The University of Maryland School of Nursing in Baltimore is "uniquely poised" to spearhead a new collaborative Center for Pain Studies funded by a $2.4 million, five-year federal grant, said Susan Dorsey, PhD, RN, director of the center.
The School of Nursing is one of the nation's largest professional nursing schools and one of the best equipped for discovery research, said Dorsey. Also, clearing new scientific ground in understanding chronic pain—the thrust of the new center—well suits nurses, she said, due to their proximity to both patients and science. "We have bench to bedside and bedside to bench transfer of information," said Dorsey, an associate professor and principal investigator of the grant.
Chronic pain is a leading public health epidemic, affecting more than 25 million Americans and costing more than $165 billion per year in treatment expenses and lost work productivity. The center will concentrate on pain associated with cancer and cancer treatments. Although much is known of the symptoms, the genetics and molecular mechanism of pain are not well known.
The center is designed to focus on unraveling mysteries associated with damage to the peripheral nervous system, called peripheral neuropathy, which can be caused by certain chemotherapy drugs. Another focus will be on inflammation of mucosal tissue, called oral mucositis, caused by some chemotherapy and radiation.
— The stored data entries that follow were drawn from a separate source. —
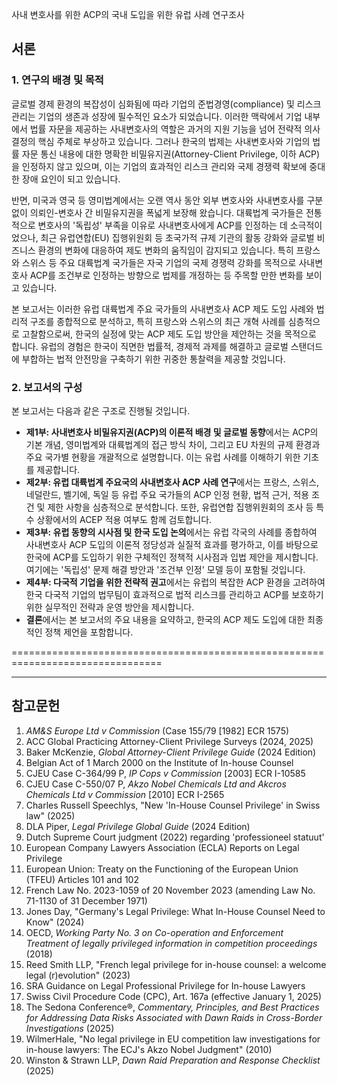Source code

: 사내 변호사를 위한 ACP의 국내 도입을 위한 유럽 사례 연구조사

## **서론**

### **1. 연구의 배경 및 목적**

글로벌 경제 환경의 복잡성이 심화됨에 따라 기업의 준법경영(compliance) 및 리스크 관리는 기업의 생존과 성장에 필수적인 요소가 되었습니다. 이러한 맥락에서 기업 내부에서 법률 자문을 제공하는 사내변호사의 역할은 과거의 지원 기능을 넘어 전략적 의사결정의 핵심 주체로 부상하고 있습니다. 그러나 한국의 법제는 사내변호사와 기업의 법률 자문 통신 내용에 대한 명확한 비밀유지권(Attorney-Client Privilege, 이하 ACP)을 인정하지 않고 있으며, 이는 기업의 효과적인 리스크 관리와 국제 경쟁력 확보에 중대한 장애 요인이 되고 있습니다.

반면, 미국과 영국 등 영미법계에서는 오랜 역사 동안 외부 변호사와 사내변호사를 구분 없이 의뢰인-변호사 간 비밀유지권을 폭넓게 보장해 왔습니다. 대륙법계 국가들은 전통적으로 변호사의 '독립성' 부족을 이유로 사내변호사에게 ACP를 인정하는 데 소극적이었으나, 최근 유럽연합(EU) 집행위원회 등 초국가적 규제 기관의 활동 강화와 글로벌 비즈니스 환경의 변화에 대응하여 제도 변화의 움직임이 감지되고 있습니다. 특히 프랑스와 스위스 등 주요 대륙법계 국가들은 자국 기업의 국제 경쟁력 강화를 목적으로 사내변호사 ACP를 조건부로 인정하는 방향으로 법제를 개정하는 등 주목할 만한 변화를 보이고 있습니다.

본 보고서는 이러한 유럽 대륙법계 주요 국가들의 사내변호사 ACP 제도 도입 사례와 법리적 구조를 종합적으로 분석하고, 특히 프랑스와 스위스의 최근 개혁 사례를 심층적으로 고찰함으로써, 한국의 실정에 맞는 ACP 제도 도입 방안을 제안하는 것을 목적으로 합니다. 유럽의 경험은 한국이 직면한 법률적, 경제적 과제를 해결하고 글로벌 스탠더드에 부합하는 법적 안전망을 구축하기 위한 귀중한 통찰력을 제공할 것입니다.

### **2. 보고서의 구성**

본 보고서는 다음과 같은 구조로 진행될 것입니다.

*   **제1부: 사내변호사 비밀유지권(ACP)의 이론적 배경 및 글로벌 동향**에서는 ACP의 기본 개념, 영미법계와 대륙법계의 접근 방식 차이, 그리고 EU 차원의 규제 환경과 주요 국가별 현황을 개괄적으로 설명합니다. 이는 유럽 사례를 이해하기 위한 기초를 제공합니다.
*   **제2부: 유럽 대륙법계 주요국의 사내변호사 ACP 사례 연구**에서는 프랑스, 스위스, 네덜란드, 벨기에, 독일 등 유럽 주요 국가들의 ACP 인정 현황, 법적 근거, 적용 조건 및 제한 사항을 심층적으로 분석합니다. 또한, 유럽연합 집행위원회의 조사 등 특수 상황에서의 ACEP 적용 여부도 함께 검토합니다.
*   **제3부: 유럽 동향의 시사점 및 한국 도입 논의**에서는 유럽 각국의 사례를 종합하여 사내변호사 ACP 도입의 이론적 정당성과 실질적 효과를 평가하고, 이를 바탕으로 한국에 ACP를 도입하기 위한 구체적인 정책적 시사점과 입법 제안을 제시합니다. 여기에는 '독립성' 문제 해결 방안과 '조건부 인정' 모델 등이 포함될 것입니다.
*   **제4부: 다국적 기업을 위한 전략적 권고**에서는 유럽의 복잡한 ACP 환경을 고려하여 한국 다국적 기업의 법무팀이 효과적으로 법적 리스크를 관리하고 ACP를 보호하기 위한 실무적인 전략과 운영 방안을 제시합니다.
*   **결론**에서는 본 보고서의 주요 내용을 요약하고, 한국의 ACP 제도 도입에 대한 최종적인 정책 제언을 포함합니다.

================================================================================



---

## 참고문헌

1. *AM\&S Europe Ltd v Commission* (Case 155/79 [1982] ECR 1575)
2. ACC Global Practicing Attorney-Client Privilege Surveys (2024, 2025)
3. Baker McKenzie, *Global Attorney-Client Privilege Guide* (2024 Edition)
4. Belgian Act of 1 March 2000 on the Institute of In-house Counsel
5. CJEU Case C-364/99 P, *IP Cops v Commission* [2003] ECR I-10585
6. CJEU Case C-550/07 P, *Akzo Nobel Chemicals Ltd and Akcros Chemicals Ltd v Commission* [2010] ECR I-2565
7. Charles Russell Speechlys, "New 'In-House Counsel Privilege' in Swiss law" (2025)
8. DLA Piper, *Legal Privilege Global Guide* (2024 Edition)
9. Dutch Supreme Court judgment (2022) regarding 'professioneel statuut'
10. European Company Lawyers Association (ECLA) Reports on Legal Privilege
11. European Union: Treaty on the Functioning of the European Union (TFEU) Articles 101 and 102
12. French Law No. 2023-1059 of 20 November 2023 (amending Law No. 71-1130 of 31 December 1971)
13. Jones Day, "Germany's Legal Privilege: What In-House Counsel Need to Know" (2024)
14. OECD, *Working Party No. 3 on Co-operation and Enforcement Treatment of legally privileged information in competition proceedings* (2018)
15. Reed Smith LLP, "French legal privilege for in-house counsel: a welcome legal (r)evolution" (2023)
16. SRA Guidance on Legal Professional Privilege for In-house Lawyers
17. Swiss Civil Procedure Code (CPC), Art. 167a (effective January 1, 2025)
18. The Sedona Conference®, *Commentary, Principles, and Best Practices for Addressing Data Risks Associated with Dawn Raids in Cross-Border Investigations* (2025)
19. WilmerHale, "No legal privilege in EU competition law investigations for in-house lawyers: The ECJ's Akzo Nobel Judgment" (2010)
20. Winston & Strawn LLP, *Dawn Raid Preparation and Response Checklist* (2025)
Each patient reacts differently to those treatments, said Dorsey.
For the first time, research nurses and physicians from several different disciplines are working together at the center on five initial projects to advance knowledge and treatments of oral mucositis and peripheral neuropathy. The center also includes researchers from the University's School of Medicine and Dental School, and the University of Maryland Medical Center's Marlene and Stuart Greenebaum Cancer Center.
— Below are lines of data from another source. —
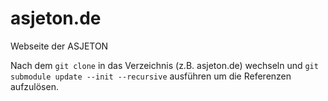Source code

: # asjeton.de
Webseite der ASJETON

Nach dem `git clone` in das Verzeichnis (z.B. asjeton.de) wechseln und `git submodule update --init --recursive` ausführen um die Referenzen aufzulösen.
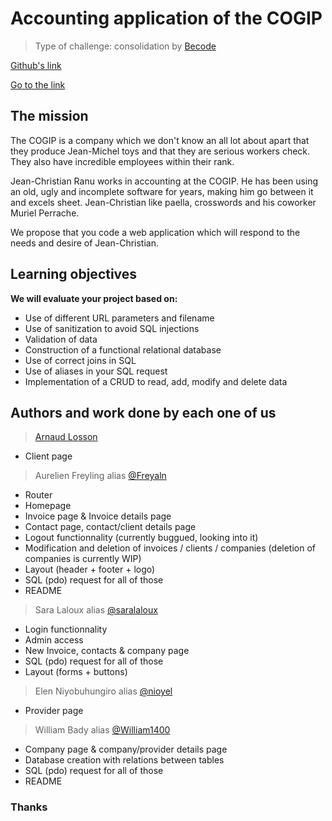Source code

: # Accounting application of the COGIP
>Type of challenge: consolidation by [Becode](https://becode.org/fr/)


[Github's link](https://github.com/Freyaln/Becode-training-exercices)

[Go to the link](https://freyling-aurelien.be/PHP-Cogip//)

## The mission
The COGIP is a company which we don't know an all lot about apart that they produce Jean-Michel toys and that they are serious workers check. They also have incredible employees within their rank.

Jean-Christian Ranu works in accounting at the COGIP. He has been using an old, ugly and incomplete software for years, making him go between it and excels sheet. Jean-Christian like paella, crosswords and his coworker Muriel Perrache.

We propose that you code a web application which will respond to the needs and desire of Jean-Christian.

## Learning objectives
**We will evaluate your project based on:**

- Use of different URL parameters and filename
- Use of sanitization to avoid SQL injections
- Validation of data
- Construction of a functional relational database
- Use of correct joins in SQL
- Use of aliases in your SQL request
- Implementation of a CRUD to read, add, modify and delete data


## Authors and work done by each one of us
>[Arnaud Losson](https://github.com/ArnaudLosson)
- Client page


>Aurelien Freyling alias [@Freyaln](https://github.com/Freyaln)
- Router
- Homepage
- Invoice page & Invoice details page
- Contact page, contact/client details page
- Logout functionnality (currently buggued, looking into it)
- Modification and deletion of invoices / clients / companies (deletion of companies is currently WIP)
- Layout (header + footer + logo)
- SQL (pdo) request for all of those
- README


>Sara Laloux alias [@saralaloux](https://github.com/saralaloux)
- Login functionnality
- Admin access
- New Invoice, contacts & company page
- SQL (pdo) request for all of those
- Layout (forms + buttons)


> Elen Niyobuhungiro alias [@nioyel](https://github.com/niyoel)
- Provider page


> William Bady alias [@William1400](https://github.com/William1400) 

- Company page & company/provider details page
- Database creation with relations between tables
- SQL (pdo) request for all of those
- README

### Thanks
The $2.4 million grant from the National Institutes of Health's (NIH) National Institute of Nursing Research is the School's first P30 grant, a prestigious NIH category for establishing a core center for interdisciplinary studies. Dorsey said the grant is a "huge" step in such research because it is designed to provide infrastructure and support to develop and grow key core resources that center scientists can use to advance their work. A genetics core within the center, for example, will enable researchers to use "next generation" genomic analysis to reveal previously unknown causes underlying chronic pain.
Eventually information generated on pain genes will lead to new drugs, said Dorsey, a step toward personalized medicine in which groupings of patients with similar genetics may be treated with drugs targeting pain specific to their genes. "The train has already left the station. In 10 to 20 years we hope to be practicing personalized medicine," she said.